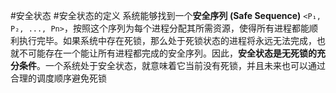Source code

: #安全状态 #安全状态的定义 
系统能够找到一个**安全序列 (Safe Sequence)** `<P₁, P₂, ..., Pn>`，按照这个序列为每个进程分配其所需资源，使得所有进程都能顺利执行完毕。如果系统中存在死锁，那么处于死锁状态的进程将永远无法完成，也就不可能存在一个能让所有进程都完成的安全序列。因此，**安全状态是无死锁的充分条件**。一个系统处于安全状态，就意味着它当前没有死锁，并且未来也可以通过合理的调度顺序避免死锁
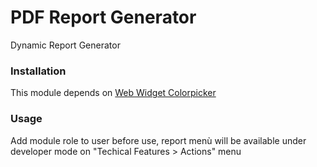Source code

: # PDF Report Generator
Dynamic Report Generator

### Installation
This module depends on [Web Widget Colorpicker](https://apps.odoo.com/apps/modules/12.0/web_widget_colorpicker/) 

### Usage
Add module role to user before use, report menù will be available under developer mode on "Techical Features > Actions" menu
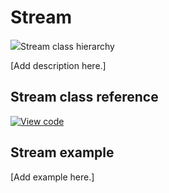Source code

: # Stream

<span class="images">![](https://os.mbed.com/docs/mbed-os/v6.5/mbed-os-api-doxy/classmbed_1_1_stream.png)<span>Stream class hierarchy</span></span>

[Add description here.]

## Stream class reference

[![View code](https://www.mbed.com/embed/?type=library)](https://os.mbed.com/docs/mbed-os/v6.5/mbed-os-api-doxy/classmbed_1_1_stream.html)

## Stream example

[Add example here.]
_ _ _ _
In the entries, the line containing "[Add description here.]" and every line after it through the last are to be duplicated exactly, and no other line is to be included.

[Add description here.]

## Stream class reference

[![View code](https://www.mbed.com/embed/?type=library)](https://os.mbed.com/docs/mbed-os/v6.5/mbed-os-api-doxy/classmbed_1_1_stream.html)

## Stream example

[Add example here.]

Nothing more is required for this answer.